I'm assuming you're doing this without inspection? Either that or you don't want to wait for poco to come out and unlock?


----------



## Stub

marc_41_745 said:


> to change the meter box. replacing an old 100 amp service to a 200 amp. i have to replace up to the weather head. and those locks dont have keys


Are you talking about the tag that looks like a little lock? If so, use your ***** to pull up on the wire, it will slide out a bit. Cut it as low as possible, when you put the new meter pan up you can reinsert that wire and it will go far enough inside to stay there and look kosher.


----------



## bauler

I know this has been talked about before. But waiting for the POCO is not the answer. Last panel change I did, had it set up for Monday to have POCO unlock the meter, they showed up Thursday. This was after numerous calls to their office. Glad I had a patient customer. Does anyone know where you can get the key? I know about using a dremel tool, or grinder.

Here's a video

http://www.youtube.com/watch?v=B4-ewjHmGwc


----------



## Rudeboy

bauler said:


> I know this has been talked about before. But waiting for the POCO is not the answer. Last panel change I did, had it set up for Monday to have POCO unlock the meter, they showed up Thursday. This was after numerous calls to their office. Glad I had a patient customer. Does anyone know where you can get the key? I know about using a dremel tool, or grinder.
> 
> Here's a video
> 
> http://www.youtube.com/watch?v=B4-ewjHmGwc


I know the feeling. You can be charged for the ring though. A grinder works but you can use a sawzall if you had to.


----------



## bauler

So far I have never been charged for one. Demerals work best. Trouble with Sawalls its hard not to bang the blade against the box or meter. The last call I made to them I threaten to cut it. Lady told me there "might" be a fee, I told her there was going to be a fee from me if they don't get out there. Southern California Edison Sucks!


----------



## Speedy Petey

bauler said:


> I know this has been talked about before. But waiting for the POCO is not the answer. Last panel change I did, had it set up for Monday to have POCO unlock the meter, they showed up Thursday. This was after numerous calls to their office. Glad I had a patient customer. Does anyone know where you can get the key? I know about using a dremel tool, or grinder.
> 
> Here's a video
> 
> http://www.youtube.com/watch?v=B4-ewjHmGwc


Well, in most places it IS the answer. California is (thankfully) not the rest of the country. In most places removing the meter without approval/authorization is NOT a good thing to do. And destroying a barrel lock ring is even worse. 

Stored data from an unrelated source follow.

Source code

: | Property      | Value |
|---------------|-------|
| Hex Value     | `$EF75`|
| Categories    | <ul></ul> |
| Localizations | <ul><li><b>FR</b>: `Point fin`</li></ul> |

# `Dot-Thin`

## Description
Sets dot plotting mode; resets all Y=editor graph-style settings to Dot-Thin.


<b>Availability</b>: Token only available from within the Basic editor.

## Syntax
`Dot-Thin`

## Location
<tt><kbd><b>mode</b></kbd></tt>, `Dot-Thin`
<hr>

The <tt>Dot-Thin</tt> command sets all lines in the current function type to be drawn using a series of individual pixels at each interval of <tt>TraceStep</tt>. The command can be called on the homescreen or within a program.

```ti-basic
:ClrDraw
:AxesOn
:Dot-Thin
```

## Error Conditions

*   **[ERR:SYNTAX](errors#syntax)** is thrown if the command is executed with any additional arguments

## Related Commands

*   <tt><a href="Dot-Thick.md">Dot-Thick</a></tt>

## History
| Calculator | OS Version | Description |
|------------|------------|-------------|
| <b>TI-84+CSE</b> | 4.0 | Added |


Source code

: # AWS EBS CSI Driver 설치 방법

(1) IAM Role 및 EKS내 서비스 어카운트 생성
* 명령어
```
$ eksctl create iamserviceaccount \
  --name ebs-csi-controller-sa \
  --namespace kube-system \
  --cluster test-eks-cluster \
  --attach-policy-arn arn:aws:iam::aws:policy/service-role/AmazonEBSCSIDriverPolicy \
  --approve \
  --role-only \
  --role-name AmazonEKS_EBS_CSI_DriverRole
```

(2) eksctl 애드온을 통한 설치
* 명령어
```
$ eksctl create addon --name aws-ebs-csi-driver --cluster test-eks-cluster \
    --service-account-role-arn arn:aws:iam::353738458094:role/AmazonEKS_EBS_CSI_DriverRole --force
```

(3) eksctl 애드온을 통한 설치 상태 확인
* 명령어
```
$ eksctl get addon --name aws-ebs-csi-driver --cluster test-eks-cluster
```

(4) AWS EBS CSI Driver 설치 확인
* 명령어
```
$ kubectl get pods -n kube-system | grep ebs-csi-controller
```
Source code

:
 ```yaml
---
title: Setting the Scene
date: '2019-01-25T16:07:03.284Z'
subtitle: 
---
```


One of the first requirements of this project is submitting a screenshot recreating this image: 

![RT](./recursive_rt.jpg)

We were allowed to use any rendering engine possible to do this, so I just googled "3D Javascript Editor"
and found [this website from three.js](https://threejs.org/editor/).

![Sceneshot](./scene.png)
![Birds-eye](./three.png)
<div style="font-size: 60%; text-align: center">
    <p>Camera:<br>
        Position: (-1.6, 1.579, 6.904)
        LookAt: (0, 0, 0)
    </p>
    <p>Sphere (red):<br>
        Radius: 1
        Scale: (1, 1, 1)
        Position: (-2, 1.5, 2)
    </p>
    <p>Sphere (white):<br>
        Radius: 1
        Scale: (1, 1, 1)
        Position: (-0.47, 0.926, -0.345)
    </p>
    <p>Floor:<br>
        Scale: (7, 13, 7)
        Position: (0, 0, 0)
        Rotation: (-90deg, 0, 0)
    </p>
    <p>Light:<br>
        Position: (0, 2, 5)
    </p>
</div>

I reaize So Cal sucks, but that does not mean every place is.

To Mark, your answer is wait for the POCO, or get on an approved list (if they have one) to remove and replace the meter yourself legally.
I certainly realize that sometimes you have to do what you have to do, but a simple panel/service change is not an emergency and no reason to circumvent the rules.


BTW, that video is a joke. The guy is a f-ing hack. Who removes a meter under load and video tapes himself doing it. Sure, he used gloves and tested it....afterwards, but come on. What country is that from anyway? Oh yeah, I forgot. California. 
Are those keys OK to have in So Cal? I suspect not.


----------



## Rudeboy

Speedy Petey said:


> Are those keys OK to have in So Cal? I suspect not.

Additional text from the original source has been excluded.